_Task data:_

= = = = = = =

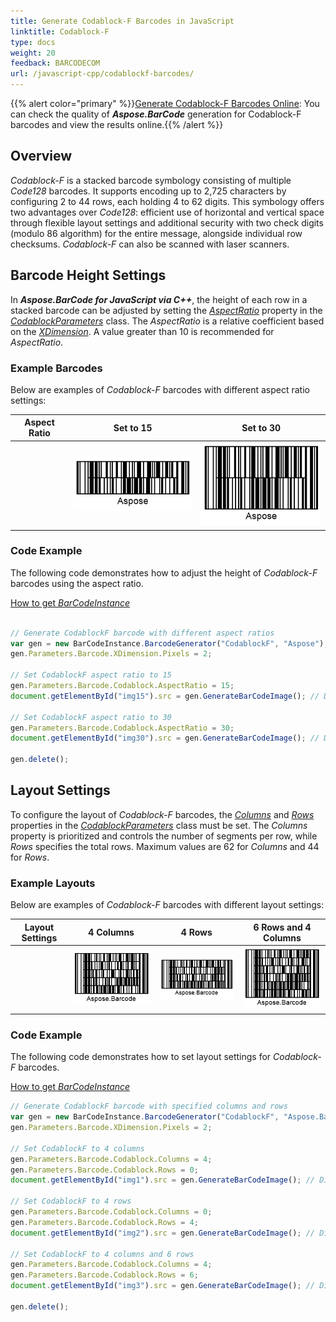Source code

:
 ```yaml
---
title: Generate Codablock-F Barcodes in JavaScript
linktitle: Codablock-F
type: docs
weight: 20
feedback: BARCODECOM
url: /javascript-cpp/codablockf-barcodes/
---
```

{{% alert color="primary" %}}[Generate Codablock-F Barcodes Online](https://products.aspose.app/barcode/generate/codablock?type=codablockf): You can check the quality of ***Aspose.BarCode*** generation for Codablock-F barcodes and view the results online.{{% /alert %}}
## Overview
*Codablock-F* is a stacked barcode symbology consisting of multiple *Code128* barcodes. It supports encoding up to 2,725 characters by configuring 2 to 44 rows, each holding 4 to 62 digits. This symbology offers two advantages over *Code128*: efficient use of horizontal and vertical space through flexible layout settings and additional security with two check digits (modulo 86 algorithm) for the entire message, alongside individual row checksums. *Codablock-F* can also be scanned with laser scanners.

## Barcode Height Settings
In ***Aspose.BarCode for JavaScript via C++***, the height of each row in a stacked barcode can be adjusted by setting the [*AspectRatio*](https://reference.aspose.com/barcode/javascript-cpp/aspose.barcode.generation/codablockparameters/properties/aspectratio) property in the [*CodablockParameters*](https://reference.aspose.com/barcode/javascript-cpp/aspose.barcode.generation/codablockparameters) class. The *AspectRatio* is a relative coefficient based on the [*XDimension*](https://reference.aspose.com/barcode/javascript-cpp/aspose.barcode.generation/barcodeparameters/properties/xdimension). A value greater than 10 is recommended for *AspectRatio*.

### Example Barcodes
Below are examples of *Codablock-F* barcodes with different aspect ratio settings:

| **Aspect Ratio** | **Set to 15**                      | **Set to 30**                      |
|-------------------|------------------------------------|------------------------------------|
|                   | ![Aspect Ratio 15](codablockfaspectratio15.png) | ![Aspect Ratio 30](codablockfaspectratio30.png) |

### Code Example
The following code demonstrates how to adjust the height of *Codablock-F* barcodes using the aspect ratio.

[How to get *BarCodeInstance*](/barcode/javascript-cpp/get-barcode-module-instance/)
```javascript

// Generate CodablockF barcode with different aspect ratios
var gen = new BarCodeInstance.BarcodeGenerator("CodablockF", "Aspose");
gen.Parameters.Barcode.XDimension.Pixels = 2;

// Set CodablockF aspect ratio to 15
gen.Parameters.Barcode.Codablock.AspectRatio = 15;
document.getElementById("img15").src = gen.GenerateBarCodeImage(); // Display barcode image

// Set CodablockF aspect ratio to 30
gen.Parameters.Barcode.Codablock.AspectRatio = 30;
document.getElementById("img30").src = gen.GenerateBarCodeImage(); // Display barcode image

gen.delete();


```
  

## Layout Settings

To configure the layout of *Codablock-F* barcodes, the [*Columns*](https://reference.aspose.com/barcode/javascript-cpp/aspose.barcode.generation/codablockparameters/properties/columns) and [*Rows*](https://reference.aspose.com/barcode/javascript-cpp/aspose.barcode.generation/codablockparameters/properties/rows) properties in the [*CodablockParameters*](https://reference.aspose.com/barcode/javascript-cpp/aspose.barcode.generation/codablockparameters) class must be set. The *Columns* property is prioritized and controls the number of segments per row, while *Rows* specifies the total rows. Maximum values are 62 for *Columns* and 44 for *Rows*.

### Example Layouts
Below are examples of *Codablock-F* barcodes with different layout settings:

| **Layout Settings** | **4 Columns**                   | **4 Rows**                     | **6 Rows and 4 Columns**             |
|----------------------|----------------------------------|---------------------------------|--------------------------------------|
|                      | ![4 Columns](codablockfcol4.png) | ![4 Rows](codablockfrow4.png) | ![6 Rows, 4 Columns](codablockfrow6col4.png) |

### Code Example
The following code demonstrates how to set layout settings for *Codablock-F* barcodes.

[How to get *BarCodeInstance*](/barcode/javascript-cpp/get-barcode-module-instance/)
```javascript
// Generate CodablockF barcode with specified columns and rows
var gen = new BarCodeInstance.BarcodeGenerator("CodablockF", "Aspose.Barcode");
gen.Parameters.Barcode.XDimension.Pixels = 2;

// Set CodablockF to 4 columns
gen.Parameters.Barcode.Codablock.Columns = 4;
gen.Parameters.Barcode.Codablock.Rows = 0;
document.getElementById("img1").src = gen.GenerateBarCodeImage(); // Display barcode image

// Set CodablockF to 4 rows
gen.Parameters.Barcode.Codablock.Columns = 0;
gen.Parameters.Barcode.Codablock.Rows = 4;
document.getElementById("img2").src = gen.GenerateBarCodeImage(); // Display barcode image

// Set CodablockF to 4 columns and 6 rows
gen.Parameters.Barcode.Codablock.Columns = 4;
gen.Parameters.Barcode.Codablock.Rows = 6;
document.getElementById("img3").src = gen.GenerateBarCodeImage(); // Display barcode image

gen.delete();


```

= = = = = = =

Nothing but a number should be given: how many lines in the records hold the word "BarCodeInstance".

4